Collision-free time-optimal path parameterization for multi-robot teams
Katherine Mao, Igor Spasojevic, Malakhi Hopkins, M. Ani Hsieh, Vijay Kumar
TL;DR
The paper tackles collision-free time-optimal coordination of multiple car-like robots along fixed geometric paths in cluttered environments. It introduces TOPPCar, a time-parameterization method that uses a square-speed profile $h(s)=(ds/dt)^2$, a path-based dynamics formulation, and a priority-queue-driven strategy to account for inter-robot collisions within a spatiotemporal $(s,t)$ framework, while enforcing state-dependent actuation bounds.

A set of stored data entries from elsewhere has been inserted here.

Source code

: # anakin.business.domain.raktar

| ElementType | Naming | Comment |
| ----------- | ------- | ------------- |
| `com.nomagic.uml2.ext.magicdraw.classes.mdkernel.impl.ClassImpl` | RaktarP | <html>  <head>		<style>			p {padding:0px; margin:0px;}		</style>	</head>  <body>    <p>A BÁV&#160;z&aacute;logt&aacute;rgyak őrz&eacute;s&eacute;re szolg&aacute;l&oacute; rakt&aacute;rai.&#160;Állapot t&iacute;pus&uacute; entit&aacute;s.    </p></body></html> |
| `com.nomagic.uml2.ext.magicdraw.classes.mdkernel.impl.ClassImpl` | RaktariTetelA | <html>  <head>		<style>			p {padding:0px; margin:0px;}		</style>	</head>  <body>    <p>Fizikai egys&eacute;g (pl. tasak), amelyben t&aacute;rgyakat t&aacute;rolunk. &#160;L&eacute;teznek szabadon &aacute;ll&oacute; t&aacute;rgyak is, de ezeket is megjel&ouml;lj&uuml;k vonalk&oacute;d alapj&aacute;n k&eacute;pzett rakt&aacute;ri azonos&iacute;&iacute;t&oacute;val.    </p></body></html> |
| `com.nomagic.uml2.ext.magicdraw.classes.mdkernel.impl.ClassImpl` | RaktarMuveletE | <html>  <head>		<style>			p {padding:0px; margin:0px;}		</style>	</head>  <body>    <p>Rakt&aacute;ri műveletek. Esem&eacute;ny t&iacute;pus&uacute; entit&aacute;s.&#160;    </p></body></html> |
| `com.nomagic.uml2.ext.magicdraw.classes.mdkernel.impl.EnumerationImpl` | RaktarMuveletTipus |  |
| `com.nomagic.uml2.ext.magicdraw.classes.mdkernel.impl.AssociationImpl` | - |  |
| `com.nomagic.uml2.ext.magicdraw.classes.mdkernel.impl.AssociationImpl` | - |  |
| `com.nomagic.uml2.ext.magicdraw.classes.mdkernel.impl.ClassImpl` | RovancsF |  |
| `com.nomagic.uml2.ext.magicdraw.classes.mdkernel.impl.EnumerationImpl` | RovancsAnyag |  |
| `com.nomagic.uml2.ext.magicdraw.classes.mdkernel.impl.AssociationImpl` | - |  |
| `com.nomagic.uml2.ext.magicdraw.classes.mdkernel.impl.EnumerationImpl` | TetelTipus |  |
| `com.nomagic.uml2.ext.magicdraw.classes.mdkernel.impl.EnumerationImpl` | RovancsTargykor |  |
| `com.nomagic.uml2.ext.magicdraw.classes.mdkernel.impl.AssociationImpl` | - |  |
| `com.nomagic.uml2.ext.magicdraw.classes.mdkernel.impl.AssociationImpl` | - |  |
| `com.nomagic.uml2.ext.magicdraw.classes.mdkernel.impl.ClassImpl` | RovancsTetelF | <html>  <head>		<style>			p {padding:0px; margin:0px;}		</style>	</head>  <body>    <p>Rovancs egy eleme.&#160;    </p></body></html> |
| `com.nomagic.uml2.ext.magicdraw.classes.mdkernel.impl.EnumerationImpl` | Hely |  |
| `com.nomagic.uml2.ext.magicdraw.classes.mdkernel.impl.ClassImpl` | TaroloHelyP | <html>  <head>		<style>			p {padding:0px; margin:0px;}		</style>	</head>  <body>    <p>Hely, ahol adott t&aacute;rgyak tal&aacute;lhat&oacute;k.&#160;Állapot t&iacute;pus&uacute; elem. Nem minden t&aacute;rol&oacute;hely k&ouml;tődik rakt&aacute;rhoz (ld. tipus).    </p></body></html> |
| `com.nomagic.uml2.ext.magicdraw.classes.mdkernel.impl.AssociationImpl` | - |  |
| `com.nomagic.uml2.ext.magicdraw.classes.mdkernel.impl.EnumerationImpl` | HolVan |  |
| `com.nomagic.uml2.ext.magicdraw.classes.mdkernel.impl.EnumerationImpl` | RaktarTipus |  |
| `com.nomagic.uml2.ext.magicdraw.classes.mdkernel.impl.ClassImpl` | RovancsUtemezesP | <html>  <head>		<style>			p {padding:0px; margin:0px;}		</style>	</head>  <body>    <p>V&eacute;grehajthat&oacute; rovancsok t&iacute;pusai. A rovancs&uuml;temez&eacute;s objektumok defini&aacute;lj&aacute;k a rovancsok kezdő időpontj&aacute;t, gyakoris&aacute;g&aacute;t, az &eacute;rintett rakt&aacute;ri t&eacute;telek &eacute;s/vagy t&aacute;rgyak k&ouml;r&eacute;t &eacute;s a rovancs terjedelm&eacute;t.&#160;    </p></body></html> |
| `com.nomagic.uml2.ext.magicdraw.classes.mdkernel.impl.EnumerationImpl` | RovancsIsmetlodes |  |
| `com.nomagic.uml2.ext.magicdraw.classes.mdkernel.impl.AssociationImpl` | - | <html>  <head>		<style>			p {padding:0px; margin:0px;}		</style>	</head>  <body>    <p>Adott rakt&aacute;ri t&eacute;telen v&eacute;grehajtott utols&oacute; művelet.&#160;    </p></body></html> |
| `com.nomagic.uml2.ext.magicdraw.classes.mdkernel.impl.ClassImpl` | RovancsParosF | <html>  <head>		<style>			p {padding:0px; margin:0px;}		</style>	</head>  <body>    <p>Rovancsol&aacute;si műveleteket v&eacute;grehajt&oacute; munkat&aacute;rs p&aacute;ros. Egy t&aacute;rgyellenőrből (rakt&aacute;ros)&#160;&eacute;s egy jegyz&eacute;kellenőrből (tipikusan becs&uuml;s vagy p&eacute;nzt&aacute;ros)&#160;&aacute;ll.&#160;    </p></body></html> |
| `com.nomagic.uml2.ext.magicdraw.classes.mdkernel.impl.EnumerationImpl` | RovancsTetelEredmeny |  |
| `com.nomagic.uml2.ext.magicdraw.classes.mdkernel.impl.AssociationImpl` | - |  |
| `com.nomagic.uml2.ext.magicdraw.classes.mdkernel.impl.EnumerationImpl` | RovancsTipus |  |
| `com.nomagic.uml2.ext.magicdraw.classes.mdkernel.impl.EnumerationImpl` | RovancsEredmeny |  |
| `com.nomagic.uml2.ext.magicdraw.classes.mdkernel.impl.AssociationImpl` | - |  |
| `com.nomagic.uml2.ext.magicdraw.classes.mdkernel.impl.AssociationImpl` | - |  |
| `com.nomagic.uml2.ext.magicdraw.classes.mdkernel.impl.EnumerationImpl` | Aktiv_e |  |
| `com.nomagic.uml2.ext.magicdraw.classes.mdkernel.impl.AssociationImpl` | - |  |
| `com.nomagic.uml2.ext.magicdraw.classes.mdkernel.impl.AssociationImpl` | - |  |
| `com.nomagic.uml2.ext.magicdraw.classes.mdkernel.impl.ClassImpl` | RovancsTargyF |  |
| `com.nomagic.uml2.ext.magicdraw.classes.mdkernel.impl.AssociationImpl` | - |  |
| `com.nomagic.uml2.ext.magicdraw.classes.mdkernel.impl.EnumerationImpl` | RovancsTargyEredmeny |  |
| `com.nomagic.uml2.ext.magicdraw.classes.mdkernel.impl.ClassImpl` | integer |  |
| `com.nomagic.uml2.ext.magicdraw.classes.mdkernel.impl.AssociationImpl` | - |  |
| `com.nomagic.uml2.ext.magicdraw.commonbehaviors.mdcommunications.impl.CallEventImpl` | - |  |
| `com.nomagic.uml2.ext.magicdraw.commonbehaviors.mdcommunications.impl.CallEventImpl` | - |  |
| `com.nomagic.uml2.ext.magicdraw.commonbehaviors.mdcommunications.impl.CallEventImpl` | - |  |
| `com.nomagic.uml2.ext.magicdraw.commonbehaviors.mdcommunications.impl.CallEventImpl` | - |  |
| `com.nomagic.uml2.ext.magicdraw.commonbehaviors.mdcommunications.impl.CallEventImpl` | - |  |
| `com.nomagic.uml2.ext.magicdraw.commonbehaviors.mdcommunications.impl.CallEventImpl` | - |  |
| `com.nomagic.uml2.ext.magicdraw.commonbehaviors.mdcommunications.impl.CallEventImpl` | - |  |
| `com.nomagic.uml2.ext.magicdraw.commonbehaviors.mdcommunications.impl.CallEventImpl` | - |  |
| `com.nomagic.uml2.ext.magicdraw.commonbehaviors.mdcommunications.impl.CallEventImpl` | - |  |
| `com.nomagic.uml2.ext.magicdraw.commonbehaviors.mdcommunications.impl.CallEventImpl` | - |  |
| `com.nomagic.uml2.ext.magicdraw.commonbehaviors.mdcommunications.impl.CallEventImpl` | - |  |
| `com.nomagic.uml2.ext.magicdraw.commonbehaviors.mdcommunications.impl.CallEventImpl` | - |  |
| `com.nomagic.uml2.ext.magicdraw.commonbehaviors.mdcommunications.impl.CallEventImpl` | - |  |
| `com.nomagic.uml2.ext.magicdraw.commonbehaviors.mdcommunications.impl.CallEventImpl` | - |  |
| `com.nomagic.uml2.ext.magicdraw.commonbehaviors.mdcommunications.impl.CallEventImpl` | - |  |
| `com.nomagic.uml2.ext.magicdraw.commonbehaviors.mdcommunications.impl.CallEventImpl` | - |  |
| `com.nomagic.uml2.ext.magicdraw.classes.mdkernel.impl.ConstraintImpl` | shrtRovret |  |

Key contributions include a single-agent TOPP formulation adapted to car-like dynamics, a systematic collision-occupancy construction in $(s,s)$ and $(s,t)$ spaces with rectangle-based over-approximations, and a practical multi-agent planning pipeline that yields $10-20\%$ reductions in makespan relative to state-of-the-art baselines, validated in simulation and hardware. The approach enables faster, safer coordination for robot teams in static obstacle-rich settings, while acknowledging the limitations imposed by the priority-queue homotopy choices and proposing future work on optimizing those choices and removing reliance on fixed homotopy classes.
Abstract
Coordinating the motion of multiple robots in cluttered environments remains a computationally challenging task. We study the problem of minimizing the execution time of a set of geometric paths by a team of robots with state-dependent actuation constraints. We propose a Time-Optimal Path Parameterization (TOPP) algorithm for multiple car-like agents, where the modulation of the timing of every robot along its assigned path is employed to ensure collision avoidance and dynamic feasibility. This is achieved through the use of a priority queue to determine the order of trajectory execution for each robot while taking into account all possible collisions with higher priority robots in a spatiotemporal graph. We show a 10-20% reduction in makespan against existing state-of-the-art methods and validate our approach through simulations and hardware experiments.